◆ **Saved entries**
——————————
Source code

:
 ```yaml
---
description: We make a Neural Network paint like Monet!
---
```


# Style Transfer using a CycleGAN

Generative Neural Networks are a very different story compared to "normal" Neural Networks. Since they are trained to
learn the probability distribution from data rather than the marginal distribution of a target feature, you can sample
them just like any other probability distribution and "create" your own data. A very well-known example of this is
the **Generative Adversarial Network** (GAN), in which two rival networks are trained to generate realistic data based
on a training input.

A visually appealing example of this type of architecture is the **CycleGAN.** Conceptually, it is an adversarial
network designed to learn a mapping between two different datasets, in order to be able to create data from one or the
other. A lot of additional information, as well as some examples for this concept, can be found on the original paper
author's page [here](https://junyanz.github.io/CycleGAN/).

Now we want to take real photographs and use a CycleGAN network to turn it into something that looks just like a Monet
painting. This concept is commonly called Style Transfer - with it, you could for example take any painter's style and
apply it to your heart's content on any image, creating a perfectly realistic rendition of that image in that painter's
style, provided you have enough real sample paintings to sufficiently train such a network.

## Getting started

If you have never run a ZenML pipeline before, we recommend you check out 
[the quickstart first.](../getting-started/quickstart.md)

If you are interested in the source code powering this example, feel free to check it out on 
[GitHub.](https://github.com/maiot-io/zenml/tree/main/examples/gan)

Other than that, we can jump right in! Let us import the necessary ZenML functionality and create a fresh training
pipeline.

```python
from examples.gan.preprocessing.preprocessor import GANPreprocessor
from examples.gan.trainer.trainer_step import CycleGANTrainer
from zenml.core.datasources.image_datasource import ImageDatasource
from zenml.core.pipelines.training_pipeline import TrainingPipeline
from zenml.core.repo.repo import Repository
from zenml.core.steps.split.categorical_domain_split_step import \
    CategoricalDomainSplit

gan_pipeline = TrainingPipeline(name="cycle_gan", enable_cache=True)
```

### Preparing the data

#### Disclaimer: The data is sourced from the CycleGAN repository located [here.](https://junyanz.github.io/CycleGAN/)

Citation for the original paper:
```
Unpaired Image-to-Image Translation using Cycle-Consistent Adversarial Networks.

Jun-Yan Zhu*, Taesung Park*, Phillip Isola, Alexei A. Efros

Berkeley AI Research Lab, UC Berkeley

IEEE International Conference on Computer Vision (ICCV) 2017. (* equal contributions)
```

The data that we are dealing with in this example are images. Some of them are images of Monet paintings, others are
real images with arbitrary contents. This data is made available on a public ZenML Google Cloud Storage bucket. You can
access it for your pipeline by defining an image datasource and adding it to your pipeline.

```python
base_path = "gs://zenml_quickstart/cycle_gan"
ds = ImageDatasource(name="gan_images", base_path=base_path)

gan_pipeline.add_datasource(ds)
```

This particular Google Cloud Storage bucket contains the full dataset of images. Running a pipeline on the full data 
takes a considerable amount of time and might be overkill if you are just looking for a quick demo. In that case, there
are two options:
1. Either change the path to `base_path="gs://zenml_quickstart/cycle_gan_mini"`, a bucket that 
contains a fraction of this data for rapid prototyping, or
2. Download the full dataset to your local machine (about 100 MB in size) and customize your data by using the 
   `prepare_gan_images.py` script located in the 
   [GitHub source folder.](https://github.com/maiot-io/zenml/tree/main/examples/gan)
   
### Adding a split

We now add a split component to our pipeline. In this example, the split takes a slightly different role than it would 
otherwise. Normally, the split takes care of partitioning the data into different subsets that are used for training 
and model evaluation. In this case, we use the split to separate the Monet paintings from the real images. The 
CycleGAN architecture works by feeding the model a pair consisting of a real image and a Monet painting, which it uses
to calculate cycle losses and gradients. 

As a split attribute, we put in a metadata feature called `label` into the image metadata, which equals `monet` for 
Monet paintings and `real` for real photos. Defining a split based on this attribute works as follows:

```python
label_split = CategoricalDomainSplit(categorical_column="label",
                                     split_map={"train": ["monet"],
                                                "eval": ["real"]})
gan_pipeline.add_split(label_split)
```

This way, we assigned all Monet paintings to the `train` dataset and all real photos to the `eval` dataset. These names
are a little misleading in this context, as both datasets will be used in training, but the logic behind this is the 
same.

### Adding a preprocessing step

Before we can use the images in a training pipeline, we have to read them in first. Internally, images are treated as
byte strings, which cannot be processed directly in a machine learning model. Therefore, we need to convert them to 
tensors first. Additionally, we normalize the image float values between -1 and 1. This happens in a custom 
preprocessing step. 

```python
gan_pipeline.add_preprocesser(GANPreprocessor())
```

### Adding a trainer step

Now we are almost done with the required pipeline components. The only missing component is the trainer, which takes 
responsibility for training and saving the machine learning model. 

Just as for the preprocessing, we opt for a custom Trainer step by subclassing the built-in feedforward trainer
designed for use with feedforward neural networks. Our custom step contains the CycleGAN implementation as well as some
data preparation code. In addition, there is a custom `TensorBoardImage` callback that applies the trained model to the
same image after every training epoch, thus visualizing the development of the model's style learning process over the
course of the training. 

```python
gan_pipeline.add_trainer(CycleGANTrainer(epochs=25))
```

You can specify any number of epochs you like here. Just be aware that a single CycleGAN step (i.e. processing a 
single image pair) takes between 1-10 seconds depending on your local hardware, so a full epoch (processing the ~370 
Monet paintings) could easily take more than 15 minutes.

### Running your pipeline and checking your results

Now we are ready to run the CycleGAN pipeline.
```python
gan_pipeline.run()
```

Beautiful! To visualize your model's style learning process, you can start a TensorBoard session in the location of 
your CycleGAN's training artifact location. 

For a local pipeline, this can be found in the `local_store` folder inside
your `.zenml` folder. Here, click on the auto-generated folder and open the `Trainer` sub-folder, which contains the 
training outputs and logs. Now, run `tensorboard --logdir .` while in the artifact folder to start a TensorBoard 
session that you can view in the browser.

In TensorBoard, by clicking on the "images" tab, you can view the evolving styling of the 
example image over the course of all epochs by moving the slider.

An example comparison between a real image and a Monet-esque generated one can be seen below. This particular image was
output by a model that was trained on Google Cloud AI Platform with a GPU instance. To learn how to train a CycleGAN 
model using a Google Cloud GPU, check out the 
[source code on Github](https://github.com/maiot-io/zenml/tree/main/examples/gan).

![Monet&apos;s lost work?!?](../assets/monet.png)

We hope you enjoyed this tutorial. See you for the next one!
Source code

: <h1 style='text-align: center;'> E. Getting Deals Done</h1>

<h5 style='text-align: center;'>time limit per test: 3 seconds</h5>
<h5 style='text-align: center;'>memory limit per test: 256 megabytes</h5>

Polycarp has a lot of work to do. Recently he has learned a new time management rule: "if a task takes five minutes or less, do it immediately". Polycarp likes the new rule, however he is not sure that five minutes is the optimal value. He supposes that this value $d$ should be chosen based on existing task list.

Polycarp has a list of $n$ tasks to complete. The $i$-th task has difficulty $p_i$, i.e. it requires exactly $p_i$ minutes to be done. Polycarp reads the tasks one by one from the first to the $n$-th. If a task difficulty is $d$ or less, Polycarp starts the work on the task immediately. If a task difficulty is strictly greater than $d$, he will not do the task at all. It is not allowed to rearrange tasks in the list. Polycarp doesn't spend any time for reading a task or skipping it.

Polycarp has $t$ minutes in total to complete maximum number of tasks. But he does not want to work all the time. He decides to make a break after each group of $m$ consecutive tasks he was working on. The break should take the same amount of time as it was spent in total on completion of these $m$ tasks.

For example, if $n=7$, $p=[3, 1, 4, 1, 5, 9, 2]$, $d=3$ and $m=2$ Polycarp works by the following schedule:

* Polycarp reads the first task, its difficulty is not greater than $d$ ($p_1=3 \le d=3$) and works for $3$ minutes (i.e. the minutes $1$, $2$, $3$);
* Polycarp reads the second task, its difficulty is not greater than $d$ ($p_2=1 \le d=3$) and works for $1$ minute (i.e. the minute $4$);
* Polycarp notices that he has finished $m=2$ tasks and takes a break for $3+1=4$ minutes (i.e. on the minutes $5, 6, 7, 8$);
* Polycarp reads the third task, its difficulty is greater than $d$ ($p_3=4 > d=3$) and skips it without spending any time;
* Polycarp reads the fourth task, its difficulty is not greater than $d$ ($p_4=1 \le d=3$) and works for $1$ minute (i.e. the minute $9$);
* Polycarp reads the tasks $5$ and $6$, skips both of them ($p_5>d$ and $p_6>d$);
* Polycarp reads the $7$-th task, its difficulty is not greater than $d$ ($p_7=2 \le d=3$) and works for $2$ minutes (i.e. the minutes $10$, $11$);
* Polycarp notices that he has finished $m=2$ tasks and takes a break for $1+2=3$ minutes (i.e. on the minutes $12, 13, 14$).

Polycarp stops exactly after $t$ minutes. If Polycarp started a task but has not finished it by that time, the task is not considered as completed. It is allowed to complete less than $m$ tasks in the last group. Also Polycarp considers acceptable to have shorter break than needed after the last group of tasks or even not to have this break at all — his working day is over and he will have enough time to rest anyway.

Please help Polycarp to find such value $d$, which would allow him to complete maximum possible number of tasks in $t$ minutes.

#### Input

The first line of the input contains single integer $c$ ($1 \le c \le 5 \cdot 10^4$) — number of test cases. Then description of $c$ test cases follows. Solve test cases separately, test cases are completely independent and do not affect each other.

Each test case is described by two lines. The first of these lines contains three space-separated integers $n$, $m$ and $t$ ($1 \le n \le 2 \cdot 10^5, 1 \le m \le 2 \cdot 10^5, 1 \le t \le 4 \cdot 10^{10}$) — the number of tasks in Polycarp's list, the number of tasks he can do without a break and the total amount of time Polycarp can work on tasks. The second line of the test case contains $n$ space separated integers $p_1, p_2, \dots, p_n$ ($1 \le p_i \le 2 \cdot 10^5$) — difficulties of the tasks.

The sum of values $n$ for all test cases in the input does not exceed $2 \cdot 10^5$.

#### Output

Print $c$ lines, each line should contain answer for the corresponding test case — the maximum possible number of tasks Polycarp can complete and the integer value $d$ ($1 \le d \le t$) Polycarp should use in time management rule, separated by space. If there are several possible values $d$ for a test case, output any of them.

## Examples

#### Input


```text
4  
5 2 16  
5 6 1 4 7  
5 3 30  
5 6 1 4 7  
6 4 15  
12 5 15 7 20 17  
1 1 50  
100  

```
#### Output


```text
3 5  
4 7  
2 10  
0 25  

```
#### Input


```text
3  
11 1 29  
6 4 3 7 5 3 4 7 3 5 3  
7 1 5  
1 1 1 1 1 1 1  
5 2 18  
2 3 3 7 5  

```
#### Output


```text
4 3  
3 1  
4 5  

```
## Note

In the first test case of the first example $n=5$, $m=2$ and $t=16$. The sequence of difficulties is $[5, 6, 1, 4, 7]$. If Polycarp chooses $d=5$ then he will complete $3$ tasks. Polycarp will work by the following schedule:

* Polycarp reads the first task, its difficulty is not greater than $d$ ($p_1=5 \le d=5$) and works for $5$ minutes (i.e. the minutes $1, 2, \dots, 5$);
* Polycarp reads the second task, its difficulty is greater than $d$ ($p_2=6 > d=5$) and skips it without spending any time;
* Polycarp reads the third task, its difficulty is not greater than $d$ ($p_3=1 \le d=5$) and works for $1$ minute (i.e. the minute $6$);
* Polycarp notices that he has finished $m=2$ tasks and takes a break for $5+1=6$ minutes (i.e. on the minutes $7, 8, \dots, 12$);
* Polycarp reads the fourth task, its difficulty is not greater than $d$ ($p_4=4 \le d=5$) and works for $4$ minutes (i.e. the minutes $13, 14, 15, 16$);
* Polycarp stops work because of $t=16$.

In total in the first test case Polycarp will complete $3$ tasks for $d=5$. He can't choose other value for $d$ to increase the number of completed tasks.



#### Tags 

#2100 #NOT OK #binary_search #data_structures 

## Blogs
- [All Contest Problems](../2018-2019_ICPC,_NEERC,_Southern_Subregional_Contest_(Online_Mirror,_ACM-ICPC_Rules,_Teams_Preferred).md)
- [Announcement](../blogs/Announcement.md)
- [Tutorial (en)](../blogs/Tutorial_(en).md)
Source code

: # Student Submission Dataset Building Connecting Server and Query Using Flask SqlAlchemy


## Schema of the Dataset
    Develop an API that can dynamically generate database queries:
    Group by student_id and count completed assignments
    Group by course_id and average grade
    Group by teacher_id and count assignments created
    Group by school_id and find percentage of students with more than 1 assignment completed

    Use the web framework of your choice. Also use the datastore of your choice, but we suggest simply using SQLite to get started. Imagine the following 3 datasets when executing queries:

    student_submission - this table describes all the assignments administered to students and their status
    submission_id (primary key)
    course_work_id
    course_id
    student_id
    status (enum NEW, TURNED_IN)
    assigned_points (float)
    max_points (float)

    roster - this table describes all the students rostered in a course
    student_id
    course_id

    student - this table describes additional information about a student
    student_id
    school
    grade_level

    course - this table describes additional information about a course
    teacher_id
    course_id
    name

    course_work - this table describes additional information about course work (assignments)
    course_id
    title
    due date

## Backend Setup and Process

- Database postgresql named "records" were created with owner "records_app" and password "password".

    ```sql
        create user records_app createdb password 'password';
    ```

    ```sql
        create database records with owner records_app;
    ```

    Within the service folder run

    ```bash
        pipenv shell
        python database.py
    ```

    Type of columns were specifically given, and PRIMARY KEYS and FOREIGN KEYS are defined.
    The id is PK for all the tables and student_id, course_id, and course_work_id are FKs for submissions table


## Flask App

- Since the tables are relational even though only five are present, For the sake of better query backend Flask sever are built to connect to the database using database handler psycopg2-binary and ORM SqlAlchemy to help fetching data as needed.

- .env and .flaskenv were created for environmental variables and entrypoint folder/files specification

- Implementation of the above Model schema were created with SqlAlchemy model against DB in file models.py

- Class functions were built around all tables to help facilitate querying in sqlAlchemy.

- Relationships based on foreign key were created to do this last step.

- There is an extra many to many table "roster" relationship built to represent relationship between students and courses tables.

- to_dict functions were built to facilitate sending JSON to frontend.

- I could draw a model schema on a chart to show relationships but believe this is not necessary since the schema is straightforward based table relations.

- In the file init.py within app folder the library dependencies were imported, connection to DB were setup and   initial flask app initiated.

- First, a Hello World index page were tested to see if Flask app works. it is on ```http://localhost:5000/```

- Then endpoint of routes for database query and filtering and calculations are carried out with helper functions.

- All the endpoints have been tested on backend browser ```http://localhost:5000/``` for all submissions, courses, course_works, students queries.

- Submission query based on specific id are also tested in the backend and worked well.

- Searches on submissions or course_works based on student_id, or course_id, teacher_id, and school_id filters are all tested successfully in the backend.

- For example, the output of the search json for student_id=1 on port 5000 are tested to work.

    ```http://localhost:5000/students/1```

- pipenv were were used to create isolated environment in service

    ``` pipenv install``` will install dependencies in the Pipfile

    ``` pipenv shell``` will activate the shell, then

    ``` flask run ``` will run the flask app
——————————
◆ **Exercise directions**
Please copy out each line in the entries that mentions the string "painter".

◆ **Response area**
painting. This concept is commonly called Style Transfer - with it, you could for example take any painter's style and
apply it to your heart's content on any image, creating a perfectly realistic rendition of that image in that painter's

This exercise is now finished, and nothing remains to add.